Use KEDA Scaling Modifiers to Manage AI Infrastructure

Sam Farid — Thu, 03 Oct 2024 19:02:44 +0000

TL;DR KEDA’s new scaling modifiers have unlocked some incredible tactics to dynamically manage infrastructure. We think scaling modifiers are particularly good for handling the size, cost, and complexity of AI infrastructure. Here are a few examples of scaling modifiers in action

What are KEDA's Scaling Modifiers?

KEDA extends Kubernetes’ native Horizontal Pod Autoscaling to handle custom metrics and events. With HPAs, you’re usually adding and subtracting pod replicas based on the Memory and CPU utilization of your workload. With KEDA, scaling replicas can be triggered by events such as a push notification to your users, scaling your backend to match the spike in traffic.

Scaling Modifiers went GA in KEDA 2.15; they give you the ability to declare powerful, flexible scaling criteria with formulas and conditions. We’ve been playing around with scaling modifiers in the month since its release and we think this is game-changing for managing the complexity of today’s AI infrastructure.

Here are three applications to show off the Power and Glory of scaling modifiers.

Dynamic Model Retraining on Validation Failure and Available GPUs

Model retraining is typically done on a predefined schedule, but this has downsides. If it’s not yet necessary to retrain, you’re running too early and wasting resources. But on the other hand, if the model’s validation scores drift quickly, you’re running too late and are already serving bad results.

We need a mechanism that:

Triggers only when necessary, i.e. when validation scores have drifted
Checks that GPUs are available for retraining
Checks that there’s enough time to run without potentially interfering with production serving

Here's what this could look like:

advanced:
    scalingModifiers:
      formula: "validation_drift > 0.1 && available_gpus >= 2 && request_queue_length < 1000 ? 1 : 0"
      activationTarget: "1"

The activationTarget is the value needed to scale from 0 to 1, so this would kick off a new retraining job.

Scale Model Infrastructure on Tokens, Not Traffic

End-to-end response latency as a standalone metric isn’t a useful proxy for understanding if a model is overloaded because the length of a response can vary wildly based on the prompt. A model’s load is better reflected by the latency of generating individual tokens.

Here’s an example of how to scale up model serving replicas when token latency is creeping up:

advanced:
  scalingModifiers:
    formula: "1 / (tokens_per_min / pod_count)"
    target: "0.001"

The rate of token generation per pod will decrease when the model replicas are becoming unhealthy, so this formula watches for the inverse of this rate to increase, creating more replicas as token latency rises.
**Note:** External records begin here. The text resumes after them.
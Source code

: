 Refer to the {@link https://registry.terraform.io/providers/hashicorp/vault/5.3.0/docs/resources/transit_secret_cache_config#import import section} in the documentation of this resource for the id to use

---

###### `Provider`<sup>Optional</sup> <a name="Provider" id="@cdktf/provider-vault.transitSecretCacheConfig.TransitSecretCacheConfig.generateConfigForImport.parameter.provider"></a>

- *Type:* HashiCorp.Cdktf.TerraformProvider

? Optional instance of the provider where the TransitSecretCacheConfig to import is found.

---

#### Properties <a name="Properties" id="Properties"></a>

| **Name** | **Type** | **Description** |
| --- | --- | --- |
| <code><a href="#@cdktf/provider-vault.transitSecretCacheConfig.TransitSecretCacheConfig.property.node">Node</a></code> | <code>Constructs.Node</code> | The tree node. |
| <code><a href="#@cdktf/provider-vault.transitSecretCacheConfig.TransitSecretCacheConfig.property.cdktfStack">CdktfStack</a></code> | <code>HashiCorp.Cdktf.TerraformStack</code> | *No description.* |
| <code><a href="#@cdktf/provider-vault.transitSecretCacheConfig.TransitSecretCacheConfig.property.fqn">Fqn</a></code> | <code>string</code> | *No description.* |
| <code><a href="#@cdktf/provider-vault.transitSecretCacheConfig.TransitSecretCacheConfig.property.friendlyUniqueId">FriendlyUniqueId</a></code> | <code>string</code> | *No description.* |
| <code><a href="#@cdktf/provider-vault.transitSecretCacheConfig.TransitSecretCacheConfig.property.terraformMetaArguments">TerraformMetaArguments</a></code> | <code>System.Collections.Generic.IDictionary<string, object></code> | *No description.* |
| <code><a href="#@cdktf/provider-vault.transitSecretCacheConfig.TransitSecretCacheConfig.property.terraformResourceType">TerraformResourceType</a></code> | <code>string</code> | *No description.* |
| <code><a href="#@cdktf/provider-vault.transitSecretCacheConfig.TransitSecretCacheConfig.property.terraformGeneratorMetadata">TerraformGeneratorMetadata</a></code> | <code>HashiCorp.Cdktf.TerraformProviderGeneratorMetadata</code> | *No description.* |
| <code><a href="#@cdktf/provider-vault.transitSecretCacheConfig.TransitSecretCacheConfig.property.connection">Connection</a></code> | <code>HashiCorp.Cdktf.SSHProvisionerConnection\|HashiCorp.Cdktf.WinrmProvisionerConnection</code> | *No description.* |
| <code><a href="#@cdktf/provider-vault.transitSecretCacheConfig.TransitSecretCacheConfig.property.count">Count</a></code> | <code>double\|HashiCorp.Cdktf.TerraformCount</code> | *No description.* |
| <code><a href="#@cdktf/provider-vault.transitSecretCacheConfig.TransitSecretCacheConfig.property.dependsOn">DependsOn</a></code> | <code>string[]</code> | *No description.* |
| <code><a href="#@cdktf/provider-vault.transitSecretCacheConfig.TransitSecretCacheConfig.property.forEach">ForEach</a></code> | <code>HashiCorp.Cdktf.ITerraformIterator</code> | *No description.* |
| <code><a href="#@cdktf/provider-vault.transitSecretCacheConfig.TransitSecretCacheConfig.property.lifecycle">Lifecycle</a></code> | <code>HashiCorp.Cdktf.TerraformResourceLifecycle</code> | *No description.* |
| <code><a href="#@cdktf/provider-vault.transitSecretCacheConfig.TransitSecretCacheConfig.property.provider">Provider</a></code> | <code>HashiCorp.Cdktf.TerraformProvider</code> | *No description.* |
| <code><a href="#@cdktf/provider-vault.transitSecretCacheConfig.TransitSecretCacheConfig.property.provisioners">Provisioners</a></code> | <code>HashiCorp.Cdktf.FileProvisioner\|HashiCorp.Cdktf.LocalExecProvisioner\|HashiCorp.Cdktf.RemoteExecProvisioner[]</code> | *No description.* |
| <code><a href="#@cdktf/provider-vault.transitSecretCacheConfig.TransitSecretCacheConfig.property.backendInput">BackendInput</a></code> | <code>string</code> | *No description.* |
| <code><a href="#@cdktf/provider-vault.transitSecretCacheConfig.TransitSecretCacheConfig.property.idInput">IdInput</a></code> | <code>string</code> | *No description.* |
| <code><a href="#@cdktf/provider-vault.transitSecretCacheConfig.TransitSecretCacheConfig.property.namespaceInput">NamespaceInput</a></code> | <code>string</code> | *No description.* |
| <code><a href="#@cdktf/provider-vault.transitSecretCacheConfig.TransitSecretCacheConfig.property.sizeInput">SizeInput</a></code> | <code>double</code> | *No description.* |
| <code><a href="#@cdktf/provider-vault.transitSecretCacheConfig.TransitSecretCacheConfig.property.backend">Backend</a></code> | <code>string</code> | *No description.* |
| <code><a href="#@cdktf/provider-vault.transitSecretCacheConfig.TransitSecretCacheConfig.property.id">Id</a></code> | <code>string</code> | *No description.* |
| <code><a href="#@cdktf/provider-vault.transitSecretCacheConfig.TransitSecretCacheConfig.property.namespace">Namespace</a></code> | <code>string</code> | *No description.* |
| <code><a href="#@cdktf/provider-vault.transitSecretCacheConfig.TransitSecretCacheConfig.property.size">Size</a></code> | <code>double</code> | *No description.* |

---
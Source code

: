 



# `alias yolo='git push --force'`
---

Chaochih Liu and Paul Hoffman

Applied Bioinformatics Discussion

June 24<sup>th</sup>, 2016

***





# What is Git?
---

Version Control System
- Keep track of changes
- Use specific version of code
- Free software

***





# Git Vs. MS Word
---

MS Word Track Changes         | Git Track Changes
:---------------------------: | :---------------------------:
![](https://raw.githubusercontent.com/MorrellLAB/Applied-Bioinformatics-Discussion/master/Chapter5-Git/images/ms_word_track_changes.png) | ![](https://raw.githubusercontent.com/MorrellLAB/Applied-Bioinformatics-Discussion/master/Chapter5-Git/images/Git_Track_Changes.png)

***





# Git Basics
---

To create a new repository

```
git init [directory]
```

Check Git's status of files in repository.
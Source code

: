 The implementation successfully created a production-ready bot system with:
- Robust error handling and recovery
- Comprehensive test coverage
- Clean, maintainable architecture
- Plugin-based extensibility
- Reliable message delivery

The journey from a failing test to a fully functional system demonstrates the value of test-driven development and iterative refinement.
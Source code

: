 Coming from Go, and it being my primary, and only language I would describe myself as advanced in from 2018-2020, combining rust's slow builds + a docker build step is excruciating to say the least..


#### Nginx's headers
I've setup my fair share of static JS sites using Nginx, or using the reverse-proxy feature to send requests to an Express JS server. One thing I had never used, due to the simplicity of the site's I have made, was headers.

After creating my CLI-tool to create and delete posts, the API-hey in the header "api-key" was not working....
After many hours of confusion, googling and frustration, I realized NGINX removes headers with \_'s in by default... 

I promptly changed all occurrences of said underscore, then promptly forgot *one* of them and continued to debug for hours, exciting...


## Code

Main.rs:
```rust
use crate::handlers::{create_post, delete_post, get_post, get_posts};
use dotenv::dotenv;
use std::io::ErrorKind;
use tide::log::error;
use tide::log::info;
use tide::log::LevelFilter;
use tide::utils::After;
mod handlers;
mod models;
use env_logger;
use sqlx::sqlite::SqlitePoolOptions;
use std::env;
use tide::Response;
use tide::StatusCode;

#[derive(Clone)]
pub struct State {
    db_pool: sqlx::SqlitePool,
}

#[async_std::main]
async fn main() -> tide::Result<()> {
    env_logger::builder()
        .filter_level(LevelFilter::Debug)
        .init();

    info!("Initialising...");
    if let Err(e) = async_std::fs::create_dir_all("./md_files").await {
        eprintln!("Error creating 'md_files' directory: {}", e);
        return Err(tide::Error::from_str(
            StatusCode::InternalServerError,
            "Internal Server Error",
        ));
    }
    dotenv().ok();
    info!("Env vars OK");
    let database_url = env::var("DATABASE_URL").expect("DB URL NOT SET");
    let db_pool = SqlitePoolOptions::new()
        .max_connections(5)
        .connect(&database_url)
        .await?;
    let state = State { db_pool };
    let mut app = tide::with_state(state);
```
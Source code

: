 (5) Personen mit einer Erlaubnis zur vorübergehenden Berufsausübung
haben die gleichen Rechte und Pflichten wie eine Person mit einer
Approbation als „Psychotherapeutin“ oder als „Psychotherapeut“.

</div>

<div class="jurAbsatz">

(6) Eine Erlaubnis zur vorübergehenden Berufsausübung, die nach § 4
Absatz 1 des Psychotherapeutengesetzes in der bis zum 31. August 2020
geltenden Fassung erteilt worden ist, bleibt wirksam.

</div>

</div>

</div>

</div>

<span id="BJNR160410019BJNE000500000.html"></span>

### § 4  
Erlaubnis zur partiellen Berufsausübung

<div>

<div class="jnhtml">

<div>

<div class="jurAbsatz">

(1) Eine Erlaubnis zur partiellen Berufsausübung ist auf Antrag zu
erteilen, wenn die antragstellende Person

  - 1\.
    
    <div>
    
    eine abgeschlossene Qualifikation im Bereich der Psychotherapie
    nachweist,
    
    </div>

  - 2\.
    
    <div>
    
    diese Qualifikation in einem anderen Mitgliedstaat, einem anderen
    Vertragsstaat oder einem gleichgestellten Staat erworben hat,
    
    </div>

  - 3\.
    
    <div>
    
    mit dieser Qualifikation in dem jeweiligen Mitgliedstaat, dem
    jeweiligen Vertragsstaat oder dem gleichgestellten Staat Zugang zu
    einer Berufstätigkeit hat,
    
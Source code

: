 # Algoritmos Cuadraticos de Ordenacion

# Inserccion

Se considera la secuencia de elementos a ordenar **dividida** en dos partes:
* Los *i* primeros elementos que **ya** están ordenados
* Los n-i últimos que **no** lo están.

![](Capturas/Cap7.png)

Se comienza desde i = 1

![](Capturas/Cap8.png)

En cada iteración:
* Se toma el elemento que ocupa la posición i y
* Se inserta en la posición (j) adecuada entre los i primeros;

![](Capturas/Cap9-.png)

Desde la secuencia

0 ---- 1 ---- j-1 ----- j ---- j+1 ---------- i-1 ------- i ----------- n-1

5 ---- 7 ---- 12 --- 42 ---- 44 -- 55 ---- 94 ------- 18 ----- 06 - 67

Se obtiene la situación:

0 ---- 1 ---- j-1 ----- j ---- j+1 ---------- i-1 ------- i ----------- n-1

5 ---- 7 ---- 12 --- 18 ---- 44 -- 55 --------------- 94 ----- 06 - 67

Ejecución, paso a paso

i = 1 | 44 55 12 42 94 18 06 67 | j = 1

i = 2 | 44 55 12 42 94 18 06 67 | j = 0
Model Rebalancing for Changing Traffic

During periods of high traffic, costs and latencies can balloon if sticking with the same model for every request. In a pinch, consider swapping in a smaller/cheaper model during peak traffic to maintain throughput and cap costs.

This formula shows how to scale replicas with a cheaper model, only triggering at high throughput:

advanced:
    scalingModifiers:
      formula: "tokens_per_min >= 5000 ? request_rate : 0"
      activationTarget: "1"
      target: "100"

Use KEDA to Automate and Scale AI Infrastructure

Scaling Modifiers are new but we think they'll quickly become a core tool for anyone managing large scale infrastructure.

We’d like to give a huge congrats to the KEDA-Core team (Jeff, Jorge, Zybnek, Jan) on this release and recommend checking out their talk from Kubecon-Europe.